In all experiments, the lower the irrigation water level, the higher the water use efficiency (WUE) (Figure 1b, Figure 2b and Figure 3b). In the first experiment, WUE was around 40 g L−1 H2O in the HS25 treatment followed by the HS50, sensor, and HS100 treatments, where values of around 30, 22, and 14 g L−1 H2O were observed, respectively (Figure 1b). The same trend was observed in the second and third experiments, where the use of rice straw as soil mulching allowed a further increase of WUE, as shown by the higher values compared with the treatments without mulching (Figure 2b and Figure 3b). As commonly experienced, the greater WUE was associated with the lowest irrigation treatments, but despite the limited water availability, the lettuce plants were able to extract the soil solution and to guarantee a satisfactory production as well. A similar WUE trend was observed by Dagdelen et al. [6] in cotton crops grown with a drip irrigation system. An increase in WUE was observed when 25% of ETc was applied, reaching 1.46 g L−1, while in irrigation with 100% ETc, the WUE was 0.81 g L−1. Furthermore, Singh et al. [32], experiencing a water deficit for cotton in a semi-arid region, found a significant relationship between WUE and the different irrigation depths studied.

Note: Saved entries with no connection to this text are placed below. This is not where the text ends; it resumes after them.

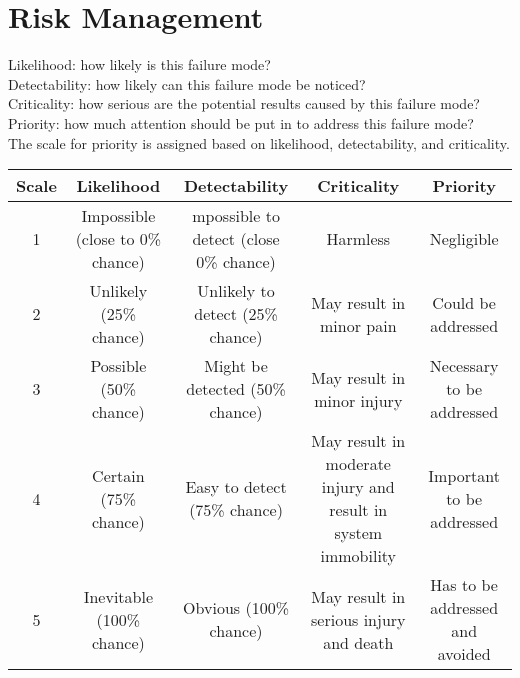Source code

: 
\section{Risk Management}
\label{sec:risk}

Likelihood: how likely is this failure mode?\\
Detectability: how likely can this failure mode be noticed?\\
Criticality: how serious are the potential results caused by this failure mode?\\
Priority: how much attention should be put in to address this failure mode? \\
The scale for priority is assigned based on likelihood, detectability, and criticality.\\

\begin{center}
 \begin{tabular}{||c c c c c ||}
 \hline
 Scale & Likelihood & Detectability & Criticality & Priority \\ [0.5ex]
 \hline\hline
 1 & Impossible (close to 0\% chance) & mpossible to detect (close 0\% chance) & Harmless & Negligible \\
 \hline
 2 & Unlikely (25\% chance) & Unlikely to detect (25\% chance) & May result in minor pain & Could be addressed\\
 \hline
 3 & Possible (50\% chance) & Might be detected (50\% chance) & May result in minor injury & Necessary to be addressed\\
 \hline
 4 & Certain (75\% chance) & Easy to detect (75\% chance) & May result in moderate injury and result in system immobility & Important to be addressed\\
 \hline
 5 & Inevitable (100\% chance) & Obvious (100\% chance) & May result in serious injury and death & Has to be addressed and avoided\\
 \hline 
\end{tabular}
\end{center}


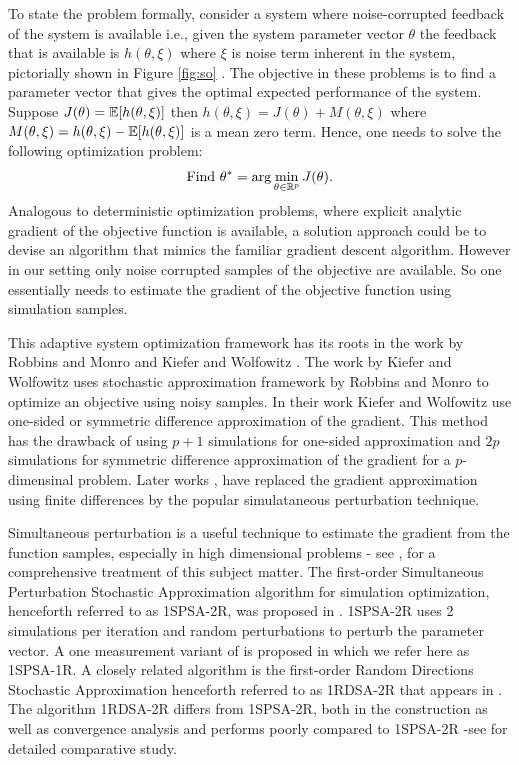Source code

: \documentclass[letterpaper, 10 pt, conference]{ieeeconf}  %
\begin{document}
To state the problem formally, consider a system where noise-corrupted feedback of the 
system is available i.e., given the system parameter vector $\theta$ the feedback that is 
available is $h(\theta, \xi)$ where $\xi$ is noise term inherent in the system, 
pictorially shown in Figure \ref{fig:so} . The objective in these problems is to find a 
parameter vector that gives the optimal expected performance of the system. 
Suppose $J(\theta)=\mathbb{E}[h(\theta, \xi)]$ then $h(\theta, \xi)=J(\theta)+M(\theta,\xi)$ 
where $M(\theta,\xi)=h(\theta, \xi)-\mathbb{E}[h(\theta, \xi)]$ is a mean zero term. Hence, one 
needs to solve the following optimization problem:
\begin{align}
\mbox{Find } \theta^* = \arg\min_{\theta \in \mathbb{R}^p} J(\theta). \label{eq:pb}
\end{align}
Analogous to deterministic optimization problems, where explicit analytic gradient of the 
objective function is available, a solution approach could be to devise an algorithm that 
mimics the familiar gradient descent algorithm. However in our setting only noise corrupted 
samples of the objective are available. So one essentially needs to estimate the gradient 
of the objective function using simulation samples.

This adaptive system optimization framework has its roots in the work by 
Robbins and Monro \cite{robbins1951} and Kiefer and Wolfowitz \cite{kiefer1952}. 
The work by Kiefer and Wolfowitz uses stochastic approximation framework by 
Robbins and Monro to optimize an objective using noisy samples. In their work
Kiefer and Wolfowitz \cite{kiefer1952} use 
one-sided or symmetric difference approximation of the gradient. 
This method has the drawback of using $p+1$ simulations for one-sided approximation and
$2p$ simulations for symmetric difference approximation of the gradient for a 
$p$-dimensinal problem. Later works \cite{kushcla},\cite{spall} have replaced the 
gradient approximation using finite differences by the popular 
simulataneous perturbation technique.

Simultaneous perturbation is a useful technique to estimate the gradient from the function 
samples, especially in high dimensional problems - see \cite{bhatnagar-book},
\cite{spallbook} for a comprehensive treatment of this subject matter.
The first-order Simultaneous Perturbation Stochastic Approximation algorithm for 
simulation optimization, henceforth referred to as 1SPSA-2R, was 
proposed in \cite{spall}. 1SPSA-2R uses 2 simulations per iteration and random 
perturbations to perturb the parameter vector. 
A one measurement variant of \cite{spall} is proposed in \cite{spall2} which we refer here
as 1SPSA-1R.
A closely related algorithm is the first-order Random Directions 
Stochastic Approximation henceforth referred to as 1RDSA-2R that appears in
\cite[pp.~58-60]{kushcla}.
The algorithm 1RDSA-2R differs from 1SPSA-2R, both in the construction as well as 
convergence analysis and performs poorly compared to 1SPSA-2R -see 
\cite{chin1997comparative} for detailed comparative study. 
\end{document}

The treatment for which the irrigation was returned to 100% of the ETc obtained a value of 0.54 g L−1, while the 50% ETc obtained a value of 0.64 g L−1. Related to lettuce production, Barbosa et al. [33], comparing lettuce growth with a drip irrigation system in a conventional field and a hydroponic system, found a value of WUE of 4 and 50 g L−1, respectively. Moreover, Maraseni et al. [34] detected a WUE of 19 g L−1 in lettuce growth with a drip irrigation system in eastern Australia.
The irrigation strategy also significantly affected the stomatal conductance and leaf temperature (Table 2, Table 5 and Table 9). Plants that experienced water stress (due to either a reduced water supply or the absence of straw mulching) showed decreased stomatal conductance and a higher leaf temperature. According to Turner [35], stress conditions can influence the stomatal action as well as the pressure deficit of water vapor. Under the hereby described experimental conditions, stomatal conductance and leaf temperature status were shown to efficiently allow for the detection of a water deficiency.
In both experiments where the soil mulching was tested, it significantly affected the lettuce behavior, influencing the plants’ fresh and dry weight, marketable yield, and water use efficiency, Furthermore, it also affected the stomatal conductance in experiment 2 and both the dry matter percentage and SPAD units in experiment 3. On average, the use of straw mulching on the lettuce crop increased the fresh weight from 19% (third experiment) to 30% (second experiment) and the WUE from 21% (second experiment) to 22% (third experiment) as compared to lettuce cultivated on bare soil. It is therefore possible to state that the use of mulching for lettuce vegetable production in semi-arid environmental conditions is crucial in order to improve the soil microenvironment around the root zone and to promote the conservation of soil moisture, which can contribute to increasing both the quantitative and qualitative parameters of production.

5. Conclusions

The three experiments highlighted the importance of the adoption of accurate irrigation management associated with innovation in diagnostic tools and sensors as a strategy to improve water use efficiency for vegetable production in semi-arid areas, such as the Central Dry Zone of Myanmar. It was possible to affirm that accurate irrigation management associated with drip irrigation systems and mulching technology increases the yield and improves the WUE of lettuce production in the Central Dry Zone of Myanmar. Under water-limiting conditions, irrigation management returning 50% of ETc resulted in efficient water use and higher yields. An interdisciplinary approach and appropriate dissemination activities will be essential to guarantee that improved water management methodology and technology for agriculture will be put in place adequately by local institutions and farmers.

Author Contributions

Conceptualization, N.M. and G.G.; methodology, N.M.; validation, N.M., G.G., G.P., F.O.; formal analysis, N.M., G.P., G.G.; investigation, N.M.; N.O.M.; resources, F.O., G.P.; data curation, N.M., G.P.; writing—original draft preparation, N.M.; writing—review and editing, G.P., G.G., F.O.; visualization, N.M., G.P., G.G.; supervision, F.O., G.P.; project administration, N.M.; funding acquisition, F.O., G.G. All authors have read and agreed to the published version of the manuscript.

Funding

This research received no external funding.

Acknowledgments

We thank Nang Hseng Hom, Rector of Yezin agriculture University of Myanmar for providing the area, infrastructure and equipment to carry out the experiments and the Company Crop X (Tel Aviv, Israel) for donating the soil moisture sensors used in the experimentation.

Conflicts of Interest

The authors declare no conflict of interest.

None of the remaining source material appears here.